Der Spaziergang durch die Buchhandlung ist ernüchternd. Die Banalität feiert Triumphe. Belanglose, abgeschmackte und in jeder Hinsicht überflüssige Romane findet Wagner. Seichte Belletristik in hunderten Variationen. Was ist in die Verleger gefahren? Sie stecken ihr Geld in die Herstellung tantiemenfreier Werke aus vergangenen Tagen. Das minimiert die Kosten und spart ihnen die Arbeit am Aufstöbern guter Manuskripte. Der gesteigerte Absatz gibt ihnen Recht.
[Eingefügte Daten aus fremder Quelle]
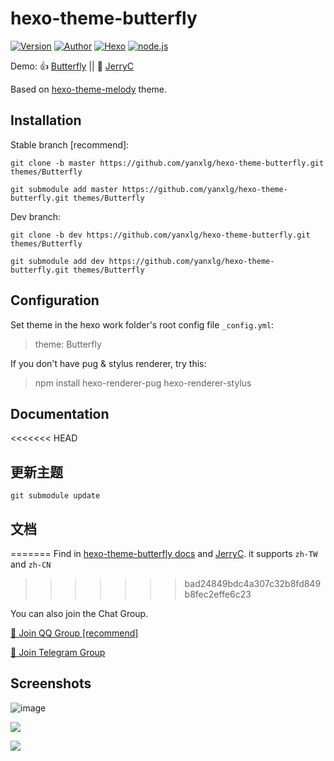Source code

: # hexo-theme-butterfly

<a href="https://github.com/jerryc127/hexo-theme-butterfly/releases"><img alt="Version" src="https://img.shields.io/badge/release-2.3.5-blue"/></a>
<a href="https://jerryc.me"><img alt="Author" src="https://img.shields.io/badge/author-JerryC-blur"/></a>
<a href="https://hexo.io"><img alt="Hexo" src="https://img.shields.io/badge/hexo-4.0+-0e83c"/></a>
<a href="https://nodejs.org/"><img alt="node.js" src="https://img.shields.io/badge/node.js-8.0+-blur"/></a>

Demo:  👍 [Butterfly](https://demo.jerryc.me/)  ||   🤞 [JerryC](https://jerryc.me/)

Based on [hexo-theme-melody](https://github.com/Molunerfinn/hexo-theme-melody) theme.

## Installation

Stable branch [recommend]:

```
git clone -b master https://github.com/yanxlg/hexo-theme-butterfly.git themes/Butterfly
```
```
git submodule add master https://github.com/yanxlg/hexo-theme-butterfly.git themes/Butterfly
```

Dev branch:

```
git clone -b dev https://github.com/yanxlg/hexo-theme-butterfly.git themes/Butterfly
```
```
git submodule add dev https://github.com/yanxlg/hexo-theme-butterfly.git themes/Butterfly
```

## Configuration

 Set theme in the hexo work folder's root config file `_config.yml`: 

> theme: Butterfly

 If you don't have pug & stylus renderer, try this: 

> npm install hexo-renderer-pug hexo-renderer-stylus

## Documentation

<<<<<<< HEAD

## 更新主题
```
git submodule update
```

## 文档
=======
Find in [hexo-theme-butterfly docs](https://docs.jerryc.me) and [JerryC](https://jerryc.me/posts/21cfbf15). it supports `zh-TW` and `zh-CN`
>>>>>>> bad24849bdc4a307c32b8fd849b8fec2effe6c23

You can also join the Chat Group.

[  💬 Join QQ Group [recommend]](https://jq.qq.com/?_wv=1027&k=5KI3Jqb)

[  💬 Join Telegram Group](https://t.me/hexo_butterfly)



## Screenshots

![image](https://user-images.githubusercontent.com/16351105/58887365-1272f780-8718-11e9-9329-3292c6ba20d4.png)

![](https://user-images.githubusercontent.com/16351105/58887457-3cc4b500-8718-11e9-9417-2bdea603c92e.png)

![](https://user-images.githubusercontent.com/16351105/69338594-7d03f980-0c9e-11ea-8b64-7f165e6508e2.png)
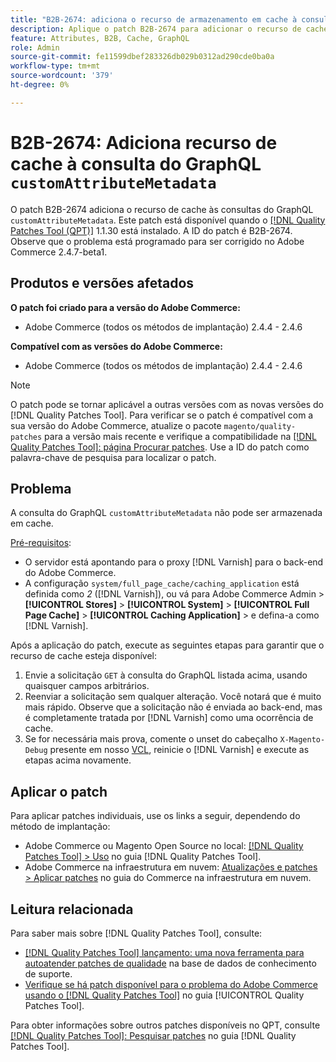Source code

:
 ```yaml
---
title: "B2B-2674: adiciona o recurso de armazenamento em cache à consulta de GraphQL customAttributeMetadata"
description: Aplique o patch B2B-2674 para adicionar o recurso de cache à consulta de GraphQL customAttributeMetadata.
feature: Attributes, B2B, Cache, GraphQL
role: Admin
source-git-commit: fe11599dbef283326db029b0312ad290cde0ba0a
workflow-type: tm+mt
source-wordcount: '379'
ht-degree: 0%

---
```


# B2B-2674: Adiciona recurso de cache à consulta do GraphQL `customAttributeMetadata`

O patch B2B-2674 adiciona o recurso de cache às consultas do GraphQL `customAttributeMetadata`. Este patch está disponível quando o [[!DNL Quality Patches Tool (QPT)]](https://experienceleague.adobe.com/en/docs/commerce-knowledge-base/kb/announcements/commerce-announcements/magento-quality-patches-released-new-tool-to-self-serve-quality-patches) 1.1.30 está instalado. A ID do patch é B2B-2674. Observe que o problema está programado para ser corrigido no Adobe Commerce 2.4.7-beta1.

## Produtos e versões afetados

**O patch foi criado para a versão do Adobe Commerce:**

* Adobe Commerce (todos os métodos de implantação) 2.4.4 - 2.4.6

**Compatível com as versões do Adobe Commerce:**

* Adobe Commerce (todos os métodos de implantação) 2.4.4 - 2.4.6

>[!NOTE]
>
>O patch pode se tornar aplicável a outras versões com as novas versões do [!DNL Quality Patches Tool]. Para verificar se o patch é compatível com a sua versão do Adobe Commerce, atualize o pacote `magento/quality-patches` para a versão mais recente e verifique a compatibilidade na [[!DNL Quality Patches Tool]: página Procurar patches](https://experienceleague.adobe.com/tools/commerce-quality-patches/index.html). Use a ID do patch como palavra-chave de pesquisa para localizar o patch.

## Problema

A consulta do GraphQL `customAttributeMetadata` não pode ser armazenada em cache.

<u>Pré-requisitos</u>:

* O servidor está apontando para o proxy [!DNL Varnish] para o back-end do Adobe Commerce.
* A configuração `system/full_page_cache/caching_application` está definida como *2* ([!DNL Varnish]), ou vá para Adobe Commerce Admin > **[!UICONTROL Stores]** > **[!UICONTROL System]** > **[!UICONTROL Full Page Cache]** > **[!UICONTROL Caching Application]** > e defina-a como [!DNL Varnish].

Após a aplicação do patch, execute as seguintes etapas para garantir que o recurso de cache esteja disponível:

1. Envie a solicitação `GET` à consulta do GraphQL listada acima, usando quaisquer campos arbitrários.
1. Reenviar a solicitação sem qualquer alteração. Você notará que é muito mais rápido. Observe que a solicitação não é enviada ao back-end, mas é completamente tratada por [!DNL Varnish] como uma ocorrência de cache.
1. Se for necessária mais prova, comente o unset do cabeçalho `X-Magento-Debug` presente em nosso [VCL](https://github.com/magento/magento2/blob/2.4-develop/app/code/Magento/PageCache/etc/varnish6.vcl#L239), reinicie o [!DNL Varnish] e execute as etapas acima novamente.

## Aplicar o patch

Para aplicar patches individuais, use os links a seguir, dependendo do método de implantação:

* Adobe Commerce ou Magento Open Source no local: [[!DNL Quality Patches Tool] > Uso](/help/tools/quality-patches-tool/usage.md) no guia [!DNL Quality Patches Tool].
* Adobe Commerce na infraestrutura em nuvem: [Atualizações e patches > Aplicar patches](https://experienceleague.adobe.com/docs/commerce-cloud-service/user-guide/develop/upgrade/apply-patches.html) no guia do Commerce na infraestrutura em nuvem.

## Leitura relacionada

Para saber mais sobre [!DNL Quality Patches Tool], consulte:

* [[!DNL Quality Patches Tool] lançamento: uma nova ferramenta para autoatender patches de qualidade](https://experienceleague.adobe.com/en/docs/commerce-knowledge-base/kb/announcements/commerce-announcements/magento-quality-patches-released-new-tool-to-self-serve-quality-patches) na base de dados de conhecimento de suporte.
* [Verifique se há patch disponível para o problema do Adobe Commerce usando o  [!DNL Quality Patches Tool]](/help/tools/quality-patches-tool/patches-available-in-qpt/check-patch-for-magento-issue-with-magento-quality-patches.md) no guia [!UICONTROL Quality Patches Tool].


Para obter informações sobre outros patches disponíveis no QPT, consulte [[!DNL Quality Patches Tool]: Pesquisar patches](https://experienceleague.adobe.com/tools/commerce-quality-patches/index.html) no guia [!DNL Quality Patches Tool].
Die Währungsreform setzt dem Aufschwung ein Ende. Für 150 „alte“ Schilling erhält man genau so viele „neue“. Beträge, die darüber hinausgehen, werden um zwei Drittel abgewertet.
Kurt Schönwitz wendet sich aus dem Internierungslager an seine vormaligen Angestellten. Er bittet sie, eine Petition zu verfassen, die seinen unzweifelhaften Leumund bestätigt. Das machen Angelika und einer der einstigen Prokuristen gerne. Über ihren Goldfasan kein böses Wort: Er hat sie stets gut behandelt und vor mancher Schererei bewahrt, ist ein herzenswarmer Mensch –
Mag sein, denkt Wagner, aber: Schönwitz ein Ehrenmann vom Scheitel bis zur Sohle? Machte er sich in seiner Funktion nicht der Kriegshetzerei schuldig?
Der SA-Oberführer wird entlassen. Die Nachkriegsjustiz misst ihn an größeren Kalibern. Wagner jedoch fragt sich, ob es eine Steigerung von Nazi gibt. Bald sieht er Schönwitz’ Kampfgefährten Max Amann durch die Straßen Münchens spazieren. Der gehörte immerhin zu den frühesten Gefolgsleuten Hitlers, war 1923 Häftling in Landsberg. Auch Schönwitz lässt sich in München nieder. Und ein wenig wundert sich Angelika schon, wie es ihrem einstigen Chef so rasch gelingt, wieder Fuß zu fassen. Die großen Nazis halten eben zusammen, mutmaßt sie.
Schönwitz gründet einen Verlag. Schulter an Schulter mit den Kameraden einer neuen Zeit entgegen. Glücklich wähnt er sich nicht, die Berge vermisst er sehr. München ist nicht seine Stadt, er trägt sich mit dem Gedanken zu übersiedeln – in den Chiemgau?
Ruhpolding richtig erlebt!
Sechs Jahre nach Kriegsende erscheint das Buch, Schönwitz fungiert als Autor und Verleger in einem, lebt im Ort, über den er schreibt. Bisweilen besucht er seine Wahlheimat Tirol. Spricht er über die alte Zeit? Hätte es nur mehr solche wie ihn gegeben, denkt Angelika, den Betriebsrat vermisst sie nicht. Wagner sieht sie weiterhin in der Druckerei arbeiten. Sie mag Schönwitz noch immer, und ihr Lächeln ist bezaubernd wie eh und je.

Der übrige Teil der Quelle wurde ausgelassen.